Have fun  he seems awesome!


----------



## TheZ's (Jun 13, 2011)

For those of us less in the know . . . Ward?? What will the seminar be covering, how much time is involved and where?


----------



## Titan1 (Jan 19, 2010)

Ward Falkner Competitive Obedience Seminar.
May 31 and June 1, 2014 9am - 4pm 


Lake Elmo, MN​This is from the Flyer..


----------



## sammydog (Aug 23, 2008)

Exciting! Have fun and I am looking forward to hearing all about it. Would you believe I have never been to a seminar either!


----------



## TheZ's (Jun 13, 2011)

Just watched the you tube of his perfect performance with Zoom at the 2012 NOI. Very impressive . . . no extra flash, just getting the job done perfectly.


----------



## Titan1 (Jan 19, 2010)

That is why I am doing the seminar.. they are great to watch in the ring and he is very very nice man. Not high on himself like some giving seminars. I want to see how he does the things he does.I am guessing he approaches things like my instructor but it is always nice to see new things. 
Jessica is there anyone you would go see if given the chance? 
Ward is the only one I am interested in.. his answers are sensible and workable and he is not selling any new fad..and most of all... he is out competing alot so he knows it more than the title and how you keep your dog having fun in the ring show after show... and his do! LOVE ZOOM!


----------



## sammydog (Aug 23, 2008)

Sounds like the perfect seminar.

Gosh, that is actually a tough question. There are plenty of people that I would be interested in seeing what they do and how they train... If I did not have to pay anything! But people that I would actually want to incorporate some of their training methods into what I do, not many... Certainly not for the price of a lot of these seminars... I also agree with a lot of what you said for obedience. I would want someone who does AKC agility and knows about campaigning dogs and not someone selling a new fad. If any agility people have not seen the new spoof video on handling systems you should watch it.


----------



## timberdoodle (Mar 6, 2013)

sammydog said:


> . If any agility people have not seen the new spoof video on handling systems you should watch it.

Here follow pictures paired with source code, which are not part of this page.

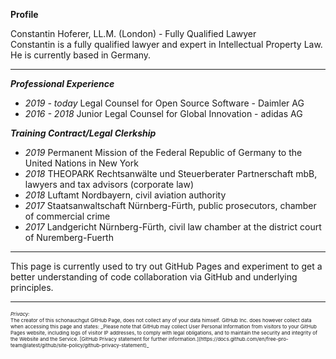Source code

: **Profile**

Constantin Hoferer, LL.M. (London) - Fully Qualified Lawyer  
Constantin is a fully qualified lawyer and expert in Intellectual Property Law. He is currently based in Germany.
<hr>

***Professional Experience***
<ul>
<li><i>2019 - today</i> Legal Counsel for Open Source Software - Daimler AG</li>
<li><i>2016 - 2018</i> Junior Legal Counsel for Global Innovation - adidas AG</li>
</ul>

***Training Contract/Legal Clerkship***
<ul>
<li><i>2019</i> Permanent Mission of the Federal Republic of Germany to the United Nations in New York</li>
<li><i>2018</i> THEOPARK Rechtsanwälte und Steuerberater Partnerschaft mbB, lawyers and tax advisors (corporate law)</li>
<li><i>2018</i> Luftamt Nordbayern, civil aviation authority </li>
<li><i>2017</i> Staatsanwaltschaft Nürnberg-Fürth, public prosecutors, chamber of commercial crime</li>
<li><i>2017</i> Landgericht Nürnberg-Fürth, civil law chamber at the district court of Nuremberg-Fuerth</li>
</ul>

<hr>
This page is currently used to try out GitHub Pages and experiment to get a better understanding of code collaboration via GitHub and underlying principles.


---
<p style="font-size:8px"><i>Privacy:</i>  <br>
The creator of this schonauchgut GitHub Page, does not collect any of your data himself. GitHub Inc. does however collect data when accessing this page and states: _Please note that GitHub may collect User Personal Information from visitors to your GitHub Pages website, including logs of visitor IP addresses, to comply with legal obligations, and to maintain the security and integrity of the Website and the Service. [GitHub Privacy statement for further information.](https://docs.github.com/en/free-pro-team@latest/github/site-policy/github-privacy-statement)_</p>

Oh boy, I bet that's great. Is that available on youtube?


----------



## sammydog (Aug 23, 2008)

OMG Handling System with Vergina Schadenfreude
OMG with Vergina on Vimeo

I especially like the double reverse spin AKA merry go round go round...


----------



## Laurie (Sep 20, 2009)

Ward and Zoom were here in Saskatchewan last summer. I wasn't able to go but heard he was awesome!! If he comes back, Lexx and I will definitely be going.


----------



## Loisiana (Jul 29, 2009)

I'm too broke for any seminars right now  Sylvia Bishop is coming here in a couple of weeks, but I'm going to have to pass this time. Connie Cleveland was also here last month, had to skip her. 

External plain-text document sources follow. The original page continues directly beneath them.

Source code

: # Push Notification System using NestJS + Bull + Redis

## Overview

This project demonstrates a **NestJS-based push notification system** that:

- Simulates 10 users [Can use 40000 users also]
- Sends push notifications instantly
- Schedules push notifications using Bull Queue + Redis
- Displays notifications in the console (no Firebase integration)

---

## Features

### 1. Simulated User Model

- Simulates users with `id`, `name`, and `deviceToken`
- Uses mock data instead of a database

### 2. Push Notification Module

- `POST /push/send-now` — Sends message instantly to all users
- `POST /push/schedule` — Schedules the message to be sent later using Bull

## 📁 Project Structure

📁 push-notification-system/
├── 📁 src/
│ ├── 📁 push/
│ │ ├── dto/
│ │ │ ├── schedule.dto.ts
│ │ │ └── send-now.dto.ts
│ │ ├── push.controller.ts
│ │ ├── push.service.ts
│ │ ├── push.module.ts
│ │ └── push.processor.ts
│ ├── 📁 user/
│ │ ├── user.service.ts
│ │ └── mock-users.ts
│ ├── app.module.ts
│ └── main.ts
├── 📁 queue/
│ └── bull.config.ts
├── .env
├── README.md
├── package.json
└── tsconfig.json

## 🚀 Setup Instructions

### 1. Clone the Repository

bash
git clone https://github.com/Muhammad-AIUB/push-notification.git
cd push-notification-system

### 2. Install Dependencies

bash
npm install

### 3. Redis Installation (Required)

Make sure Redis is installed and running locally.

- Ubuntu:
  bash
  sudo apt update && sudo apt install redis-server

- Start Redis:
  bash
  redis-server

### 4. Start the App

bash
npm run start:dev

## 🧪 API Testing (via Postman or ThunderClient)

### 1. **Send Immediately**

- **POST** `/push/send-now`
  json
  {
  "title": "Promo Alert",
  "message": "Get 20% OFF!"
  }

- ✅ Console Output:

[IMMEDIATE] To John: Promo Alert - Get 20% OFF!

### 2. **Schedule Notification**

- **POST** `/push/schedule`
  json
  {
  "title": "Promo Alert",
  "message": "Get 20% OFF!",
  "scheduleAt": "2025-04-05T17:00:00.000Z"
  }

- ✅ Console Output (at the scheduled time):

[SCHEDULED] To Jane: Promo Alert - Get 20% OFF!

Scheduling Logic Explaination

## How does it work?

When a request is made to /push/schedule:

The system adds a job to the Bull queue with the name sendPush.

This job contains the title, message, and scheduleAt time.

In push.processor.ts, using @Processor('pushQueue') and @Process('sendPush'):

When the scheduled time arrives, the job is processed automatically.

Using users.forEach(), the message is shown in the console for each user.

I've been to Linda Koutsky 6 times (plus going to her house across the country), and if they can ger her back again I guess I will have to get a second mortgage on my home. 

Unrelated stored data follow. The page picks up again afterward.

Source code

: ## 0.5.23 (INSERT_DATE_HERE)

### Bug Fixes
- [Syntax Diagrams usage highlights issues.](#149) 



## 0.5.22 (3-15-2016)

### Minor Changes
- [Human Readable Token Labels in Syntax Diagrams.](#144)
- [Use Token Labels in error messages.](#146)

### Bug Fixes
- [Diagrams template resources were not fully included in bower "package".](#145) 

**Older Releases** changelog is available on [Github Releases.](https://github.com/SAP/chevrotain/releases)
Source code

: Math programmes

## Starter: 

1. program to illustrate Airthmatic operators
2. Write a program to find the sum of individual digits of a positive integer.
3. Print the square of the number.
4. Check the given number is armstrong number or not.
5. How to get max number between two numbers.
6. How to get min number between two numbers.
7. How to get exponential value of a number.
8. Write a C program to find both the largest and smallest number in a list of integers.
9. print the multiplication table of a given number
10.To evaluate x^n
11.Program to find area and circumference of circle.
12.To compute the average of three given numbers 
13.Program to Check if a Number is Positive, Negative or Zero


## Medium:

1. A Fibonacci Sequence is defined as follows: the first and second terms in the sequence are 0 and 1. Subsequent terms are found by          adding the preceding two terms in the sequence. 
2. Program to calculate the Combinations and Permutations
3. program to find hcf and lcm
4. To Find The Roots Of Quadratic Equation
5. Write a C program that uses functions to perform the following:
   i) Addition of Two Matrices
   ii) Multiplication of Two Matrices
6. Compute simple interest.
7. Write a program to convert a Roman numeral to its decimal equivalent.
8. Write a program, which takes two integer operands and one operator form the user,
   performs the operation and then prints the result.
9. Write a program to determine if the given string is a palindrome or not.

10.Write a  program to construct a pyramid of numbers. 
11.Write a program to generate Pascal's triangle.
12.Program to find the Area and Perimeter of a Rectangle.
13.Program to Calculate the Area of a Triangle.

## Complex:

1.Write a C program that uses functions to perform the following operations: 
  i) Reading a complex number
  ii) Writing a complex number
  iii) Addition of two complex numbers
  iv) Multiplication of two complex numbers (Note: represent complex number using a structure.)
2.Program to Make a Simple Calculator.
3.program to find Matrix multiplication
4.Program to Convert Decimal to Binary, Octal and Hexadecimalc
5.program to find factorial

Over the years I have been to seminars by Debby Quigley, Julie Hill, Connie Cleveland, Adele Yunk, Syliva Bishop, and Linda Koutsky. Plus Carolyn Scott for freestyle.


----------



## Maxs Mom (Mar 22, 2008)

sammydog said:


> OMG Handling System with Vergina Schadenfreude
> OMG with Vergina on Vimeo
> 
> I especially like the double reverse spin AKA merry go round go round...


This is crazy. I watched it last night. I can just see all the handlers my age or older. Wed break bones and fall on our backsides. 

I've been to a couple Bridget seminars. I like I've done more than one because stuff has taken some time to sink in. I get more each time. I'm a newbie in obedience I take privates so it's a great opportunity for me to see others work through a problem. 

I want to do some agility seminars. There are a few trainers I've heard awesome things about. It's just they are ridiculously expensive even to audit with 2 in one household that would want to attend. Maybe someday. 

Did a field seminar last summer. Good trainer, seminar was fine but the other people attending were awful. I wouldn't do another. 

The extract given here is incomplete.